The Fundamental Review of the Trading Book:

Why Banks Should Act Now

Despite the FRTB guideline being finalized in January 2016, there is still a certain amount of ambiguity and uncertainty surrounding the profound regulation. With the intention of creating a greater understanding, Marcus Evans Webinars, along with market leading financial services company, Oracle, invited a board of experts to discuss the Basel committee’s overhaul.

Oracle’s Global Solutions Specialist — Treasury, Ziauddin Ishaq moderated the much anticipated discussion with industry leaders, Hany Farag, the Head of Modelling and Methodology, Capital Market Risk Management at CIBC and Hjalmar Schroder, the business head FRTB program from Zurcher Kantonalbank.

Banks Must Act Now, Otherwise Issues may only Worsen

Despite the lingering lack of clarity that surrounds FRTB, Hany made clear that establishing a baseline from which to start is essential. He referred to the ‘chicken and the egg’ situation, where banks want more information and data to be able to plan a structure. However, the availability of this information is non-existent. Using the Standardized Approach, one which is often underestimated, to inform some decision making is a good option and some assumptions have to be made. It is clear there is a lot of work to be done; meaning procrastination among banks in setting their processes in place could be detrimental as the timelines are not as generous as they seem.

Concern is Justified, but Success is Possible

The ‘PLA’ test has come under widespread scrutiny and precautions must be taken to ensure compliance. Failing this test was a huge concern according to Hjalmar.

Hany’s precautions to limit failure:

  • Establish all the possible risk factors and put them into the PLA. Confirming this, the bank then should understand those needed and those not.
  • It may take some time, but it will be worth it in the long-term. Covering all possible risk factors takes time, however if the desk takes short-cuts, then it is unlikely to be successful and the fix time will be long and challenging.
  • Flexibility is important in having a successful PLA test. While this is bank dependent, failure of the test can cause backward steps for the desks, and can result in ‘a cliff like increase in regulatory capital.

The Challenges of Data Management

To implement FRTB banks must align data. There is widespread concern among banks on the most effective way of doing so. It seems that within banks, every system and function is dependent on how data is handled and captured. Therefore for data alignment to be achievable, collaboration and mutual understanding across units needs to be prioritized.

Furthermore, where applicable, vendors need to play more of an advisory role to overcome data management challenges, by using experience with other banks to problem solve. That being said, every bank has individual needs/prerequisites that require attention and highly nuanced problems may even require more bespoke solutions.
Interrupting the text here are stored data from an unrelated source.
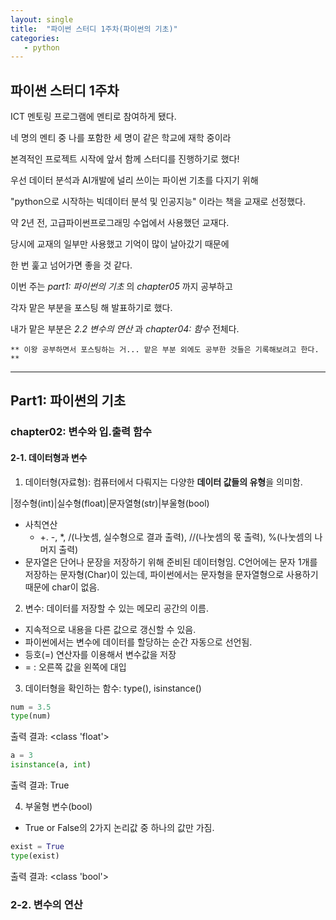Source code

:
 ```yaml
---
layout: single
title:  "파이썬 스터디 1주차(파이썬의 기초)"
categories:
   - python
---
```


## 파이썬 스터디 1주차

ICT 멘토링 프로그램에 멘티로 참여하게 됐다.

네 명의 멘티 중 나를 포함한 세 명이 같은 학교에 재학 중이라

본격적인 프로젝트 시작에 앞서 함께 스터디를 진행하기로 했다!

  
우선 데이터 분석과 AI개발에 널리 쓰이는 파이썬 기초를 다지기 위해

"python으로 시작하는 빅데이터 분석 및 인공지능" 이라는 책을 교재로 선정했다.

약 2년 전, 고급파이썬프로그래밍 수업에서 사용했던 교재다. 

당시에 교재의 일부만 사용했고 기억이 많이 날아갔기 때문에

한 번 훑고 넘어가면 좋을 것 같다.

  
이번 주는 *part1: 파이썬의 기초* 의 *chapter05* 까지 공부하고

각자 맡은 부분을 포스팅 해 발표하기로 했다.

내가 맡은 부분은 *2.2 변수의 연산* 과 *chapter04: 함수* 전체다. 

` ** 이왕 공부하면서 포스팅하는 거... 맡은 부분 외에도 공부한 것들은 기록해보려고 한다. ** `

---

## Part1: 파이썬의 기초
### chapter02: 변수와 입.출력 함수

#### 2-1. 데이터형과 변수

1) 데이터형(자료형): 컴퓨터에서 다뤄지는 다양한 **데이터 값들의 유형**을 의미함.

|정수형(int)|실수형(float)|문자열형(str)|부울형(bool)

- 사칙연산 
    - +. -, *, /(나눗셈, 실수형으로 결과 출력), //(나눗셈의 몫 출력), %(나눗셈의 나머지 출력)
- 문자열은 단어나 문장을 저장하기 위해 준비된 데이터형임. C언어에는 문자 1개를 저장하는 문자형(Char)이 있는데, 파이썬에서는 문자형을 문자열형으로 사용하기 때문에 char이 없음.


2) 변수: 데이터를 저장할 수 있는 메모리 공간의 이름.

- 지속적으로 내용을 다른 값으로 갱신할 수 있음.
- 파이썬에서는 변수에 데이터를 할당하는 순간 자동으로 선언됨.
- 등호(=) 연산자를 이용해서 변수값을 저장
- = : 오른쪽 값을 왼쪽에 대입

3) 데이터형을 확인하는 함수: type(), isinstance()

```python
num = 3.5
type(num)
```

출력 결과: <class 'float'>

```python
a = 3
isinstance(a, int)
```

출력 결과: True

4) 부울형 변수(bool)

- True or False의 2가지 논리값 중 하나의 값만 가짐.

```python
exist = True
type(exist)
```

출력 결과: <class 'bool'>


### 2-2. 변수의 연산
The Implementation Challenges

  1. Lack of adaptability: Flexibility is recurring theme — adapting your approach to be able to deal with a reasonable amount of uncertainty is necessary.
  2. Static Data: This is an inevitable frustration and being sensitive to it is a challenge due to the emphasized importance on flexibility.
  3. A lot of work still to be done: By developing analysis capabilities, the understanding of whether the numbers are plausible becomes easier and there is less work to be done.

Has any Positivity Come From FRTB?

Both panel members believe this is the right evolution for Market Risk Management and this is reflected by the rest of the industry and their belief in the principles. They believe that if all the forces align, then improvement in the capability to measure risk globally, is possible. Bank contribution can solve the workings of regulations; they have the ability to identify the problems and help the FRTB resolve and prevent them. The practicality of the principles means that it possesses many benefits which will be seen long term as it propels the industry forwards.

The introduction of the regulation has created confusion amongst banks and the lack of information appears to be causing uncertainty in regards to how to implement FRTB. The instructions appear to be to make preparations now and to reap the rewards later. This may be a long process, but it is more likely to be a successful process. Once this plunge has been taken, an overall understanding throughout the banks has to be established, so each desk is organized and working in the same direction.

Ultimately, FRTB appears to be a positive introduction. Its principles are well looked upon, they are practical and should result in the industry moving forwards, despite the need for work to be done.

James Baker

Digital Content Coordinator

Marcus Evans
101 Finsbury Pavement
London, EC2A 1RS

We reflect on some of our best online events and reveal valuable and tangible insights on trending topics across a variety of industries.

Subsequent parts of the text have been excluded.